*** Given records

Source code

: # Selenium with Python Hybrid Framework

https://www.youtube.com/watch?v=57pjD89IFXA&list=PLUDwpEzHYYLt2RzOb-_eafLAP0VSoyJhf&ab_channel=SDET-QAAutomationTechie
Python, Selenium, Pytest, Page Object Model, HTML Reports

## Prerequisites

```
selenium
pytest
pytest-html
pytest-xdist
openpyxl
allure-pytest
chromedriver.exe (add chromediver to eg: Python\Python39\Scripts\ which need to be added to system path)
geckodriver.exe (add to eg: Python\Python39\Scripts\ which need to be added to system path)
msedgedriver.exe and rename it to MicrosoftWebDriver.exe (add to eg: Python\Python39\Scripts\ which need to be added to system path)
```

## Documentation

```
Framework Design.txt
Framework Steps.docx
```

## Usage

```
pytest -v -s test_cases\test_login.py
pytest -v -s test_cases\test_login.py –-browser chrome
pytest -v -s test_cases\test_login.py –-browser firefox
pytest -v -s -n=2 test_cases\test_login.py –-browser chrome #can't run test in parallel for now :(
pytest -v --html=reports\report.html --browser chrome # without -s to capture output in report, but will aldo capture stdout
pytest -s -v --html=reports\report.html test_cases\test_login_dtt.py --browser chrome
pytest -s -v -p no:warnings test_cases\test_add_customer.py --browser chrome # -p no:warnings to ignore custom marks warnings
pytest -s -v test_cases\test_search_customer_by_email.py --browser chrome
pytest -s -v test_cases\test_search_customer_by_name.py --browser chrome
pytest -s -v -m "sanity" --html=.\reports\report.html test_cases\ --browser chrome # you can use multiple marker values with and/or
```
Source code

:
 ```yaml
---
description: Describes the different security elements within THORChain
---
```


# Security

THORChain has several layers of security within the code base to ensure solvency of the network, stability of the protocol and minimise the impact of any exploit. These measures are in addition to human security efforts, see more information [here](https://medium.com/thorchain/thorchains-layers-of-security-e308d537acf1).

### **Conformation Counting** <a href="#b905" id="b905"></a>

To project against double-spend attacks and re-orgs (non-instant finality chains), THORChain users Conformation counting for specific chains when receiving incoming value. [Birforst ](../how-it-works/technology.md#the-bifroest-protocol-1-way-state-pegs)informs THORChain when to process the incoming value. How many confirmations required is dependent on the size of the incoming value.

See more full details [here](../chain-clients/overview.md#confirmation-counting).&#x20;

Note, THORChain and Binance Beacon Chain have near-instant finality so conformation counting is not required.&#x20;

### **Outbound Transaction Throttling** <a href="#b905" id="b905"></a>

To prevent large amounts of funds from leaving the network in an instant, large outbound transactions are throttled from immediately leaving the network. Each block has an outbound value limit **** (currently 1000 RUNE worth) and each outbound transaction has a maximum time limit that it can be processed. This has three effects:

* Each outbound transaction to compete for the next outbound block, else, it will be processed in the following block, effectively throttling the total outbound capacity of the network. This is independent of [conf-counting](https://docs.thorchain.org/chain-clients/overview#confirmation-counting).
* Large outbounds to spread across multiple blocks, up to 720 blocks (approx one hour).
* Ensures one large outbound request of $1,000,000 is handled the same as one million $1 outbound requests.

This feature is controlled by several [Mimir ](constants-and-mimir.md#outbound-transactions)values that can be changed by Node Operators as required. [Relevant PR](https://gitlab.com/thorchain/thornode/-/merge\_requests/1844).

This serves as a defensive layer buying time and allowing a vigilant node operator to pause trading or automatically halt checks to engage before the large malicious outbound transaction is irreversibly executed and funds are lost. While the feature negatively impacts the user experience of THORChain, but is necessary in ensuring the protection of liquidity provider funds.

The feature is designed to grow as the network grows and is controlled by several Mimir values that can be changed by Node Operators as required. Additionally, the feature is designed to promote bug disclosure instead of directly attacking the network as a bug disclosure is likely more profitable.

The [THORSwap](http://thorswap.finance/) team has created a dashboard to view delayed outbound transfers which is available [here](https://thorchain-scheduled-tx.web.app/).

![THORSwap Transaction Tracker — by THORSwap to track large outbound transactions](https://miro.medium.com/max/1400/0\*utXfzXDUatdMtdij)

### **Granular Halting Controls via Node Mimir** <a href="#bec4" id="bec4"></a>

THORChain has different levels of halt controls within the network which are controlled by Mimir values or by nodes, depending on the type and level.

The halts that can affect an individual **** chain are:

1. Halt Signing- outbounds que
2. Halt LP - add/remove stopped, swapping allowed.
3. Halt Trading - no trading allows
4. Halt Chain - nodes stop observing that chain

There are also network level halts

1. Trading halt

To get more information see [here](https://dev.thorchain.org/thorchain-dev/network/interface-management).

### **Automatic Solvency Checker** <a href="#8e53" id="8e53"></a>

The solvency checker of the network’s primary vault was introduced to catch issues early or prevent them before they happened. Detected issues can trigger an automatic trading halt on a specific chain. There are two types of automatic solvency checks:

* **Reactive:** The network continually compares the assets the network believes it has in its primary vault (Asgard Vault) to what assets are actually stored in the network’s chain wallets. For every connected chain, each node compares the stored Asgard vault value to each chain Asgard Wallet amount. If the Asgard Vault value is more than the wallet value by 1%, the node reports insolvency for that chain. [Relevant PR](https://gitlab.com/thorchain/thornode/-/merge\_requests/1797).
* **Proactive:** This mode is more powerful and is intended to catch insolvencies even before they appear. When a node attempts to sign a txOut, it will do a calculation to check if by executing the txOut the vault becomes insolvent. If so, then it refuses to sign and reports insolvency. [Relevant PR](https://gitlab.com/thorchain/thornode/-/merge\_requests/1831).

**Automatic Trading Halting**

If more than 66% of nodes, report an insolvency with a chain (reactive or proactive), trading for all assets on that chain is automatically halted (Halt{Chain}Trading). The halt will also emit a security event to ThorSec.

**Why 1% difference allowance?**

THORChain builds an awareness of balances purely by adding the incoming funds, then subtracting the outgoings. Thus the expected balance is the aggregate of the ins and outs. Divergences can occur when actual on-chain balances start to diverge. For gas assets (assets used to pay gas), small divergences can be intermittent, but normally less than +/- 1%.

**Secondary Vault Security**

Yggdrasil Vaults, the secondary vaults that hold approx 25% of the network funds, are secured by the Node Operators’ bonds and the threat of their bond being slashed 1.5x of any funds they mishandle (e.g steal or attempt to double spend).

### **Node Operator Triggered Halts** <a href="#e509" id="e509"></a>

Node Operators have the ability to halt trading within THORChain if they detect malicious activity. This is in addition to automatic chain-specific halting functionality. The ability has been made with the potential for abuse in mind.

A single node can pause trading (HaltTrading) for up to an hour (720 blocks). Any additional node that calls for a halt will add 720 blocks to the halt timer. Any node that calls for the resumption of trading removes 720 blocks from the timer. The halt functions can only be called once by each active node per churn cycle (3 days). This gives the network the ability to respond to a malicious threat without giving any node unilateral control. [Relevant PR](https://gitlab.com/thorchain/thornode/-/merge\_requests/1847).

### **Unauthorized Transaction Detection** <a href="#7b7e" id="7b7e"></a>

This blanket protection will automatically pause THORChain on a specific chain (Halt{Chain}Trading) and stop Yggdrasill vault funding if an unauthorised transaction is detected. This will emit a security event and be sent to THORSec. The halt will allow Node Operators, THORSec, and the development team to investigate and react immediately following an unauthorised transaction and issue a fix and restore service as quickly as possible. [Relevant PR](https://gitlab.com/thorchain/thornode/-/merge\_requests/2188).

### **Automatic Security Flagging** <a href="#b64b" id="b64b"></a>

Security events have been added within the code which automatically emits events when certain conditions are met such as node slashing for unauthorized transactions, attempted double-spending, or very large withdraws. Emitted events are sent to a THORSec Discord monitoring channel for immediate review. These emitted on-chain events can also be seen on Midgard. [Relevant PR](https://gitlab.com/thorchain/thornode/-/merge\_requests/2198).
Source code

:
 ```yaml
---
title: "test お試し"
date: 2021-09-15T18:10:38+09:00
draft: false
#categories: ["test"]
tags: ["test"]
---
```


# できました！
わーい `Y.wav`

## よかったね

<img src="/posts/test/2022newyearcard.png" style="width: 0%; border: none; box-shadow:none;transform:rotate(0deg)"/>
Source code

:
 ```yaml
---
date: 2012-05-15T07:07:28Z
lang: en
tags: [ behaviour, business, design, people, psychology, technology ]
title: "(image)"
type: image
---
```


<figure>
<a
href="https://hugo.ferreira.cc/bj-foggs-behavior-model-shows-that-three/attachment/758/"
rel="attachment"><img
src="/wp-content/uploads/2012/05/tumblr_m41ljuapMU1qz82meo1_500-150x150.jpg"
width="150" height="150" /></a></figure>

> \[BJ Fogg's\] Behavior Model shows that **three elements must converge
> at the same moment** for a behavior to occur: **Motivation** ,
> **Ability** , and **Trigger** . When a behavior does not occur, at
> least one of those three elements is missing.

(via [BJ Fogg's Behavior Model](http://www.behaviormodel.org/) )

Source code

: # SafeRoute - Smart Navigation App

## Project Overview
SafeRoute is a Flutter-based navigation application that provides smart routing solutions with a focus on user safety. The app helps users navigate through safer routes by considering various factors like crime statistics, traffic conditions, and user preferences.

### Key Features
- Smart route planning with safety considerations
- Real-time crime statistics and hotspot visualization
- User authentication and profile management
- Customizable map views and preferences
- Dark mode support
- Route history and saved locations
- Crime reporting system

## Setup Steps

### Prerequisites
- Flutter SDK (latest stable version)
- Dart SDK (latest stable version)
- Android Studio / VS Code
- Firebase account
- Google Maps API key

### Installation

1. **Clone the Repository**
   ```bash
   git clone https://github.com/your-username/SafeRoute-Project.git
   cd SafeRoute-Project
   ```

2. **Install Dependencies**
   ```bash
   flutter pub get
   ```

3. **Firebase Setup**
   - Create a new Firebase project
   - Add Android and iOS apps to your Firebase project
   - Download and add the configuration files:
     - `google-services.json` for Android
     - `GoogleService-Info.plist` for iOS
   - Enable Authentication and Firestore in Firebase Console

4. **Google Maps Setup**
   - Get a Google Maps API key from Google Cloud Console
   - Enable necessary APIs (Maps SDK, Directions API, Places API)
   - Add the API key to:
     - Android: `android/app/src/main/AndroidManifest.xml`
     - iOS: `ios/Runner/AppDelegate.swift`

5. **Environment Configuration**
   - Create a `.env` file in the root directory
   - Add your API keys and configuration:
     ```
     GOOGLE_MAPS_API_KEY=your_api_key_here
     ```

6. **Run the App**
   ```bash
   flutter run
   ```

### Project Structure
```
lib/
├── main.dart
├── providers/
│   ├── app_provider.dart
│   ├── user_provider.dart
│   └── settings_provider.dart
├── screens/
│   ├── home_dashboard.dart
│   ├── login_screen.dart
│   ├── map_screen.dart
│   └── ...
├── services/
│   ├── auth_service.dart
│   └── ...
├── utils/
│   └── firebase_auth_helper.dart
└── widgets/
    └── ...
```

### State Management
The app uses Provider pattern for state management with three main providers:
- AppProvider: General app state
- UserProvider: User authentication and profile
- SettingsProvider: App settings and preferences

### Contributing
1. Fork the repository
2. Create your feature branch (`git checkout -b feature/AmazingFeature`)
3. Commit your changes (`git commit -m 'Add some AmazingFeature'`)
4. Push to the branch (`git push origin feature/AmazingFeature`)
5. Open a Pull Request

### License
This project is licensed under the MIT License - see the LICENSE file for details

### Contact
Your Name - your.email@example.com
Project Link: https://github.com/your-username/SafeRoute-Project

******

*Problem statement*
Wherever the string "nodes" appears in the data above, copy the line it sits in.

*Response to the task*
THORChain has different levels of halt controls within the network which are controlled by Mimir values or by nodes, depending on the type and level.
4. Halt Chain - nodes stop observing that chain
If more than 66% of nodes, report an insolvency with a chain (reactive or proactive), trading for all assets on that chain is automatically halted (Halt{Chain}Trading). The halt will also emit a security event to ThorSec.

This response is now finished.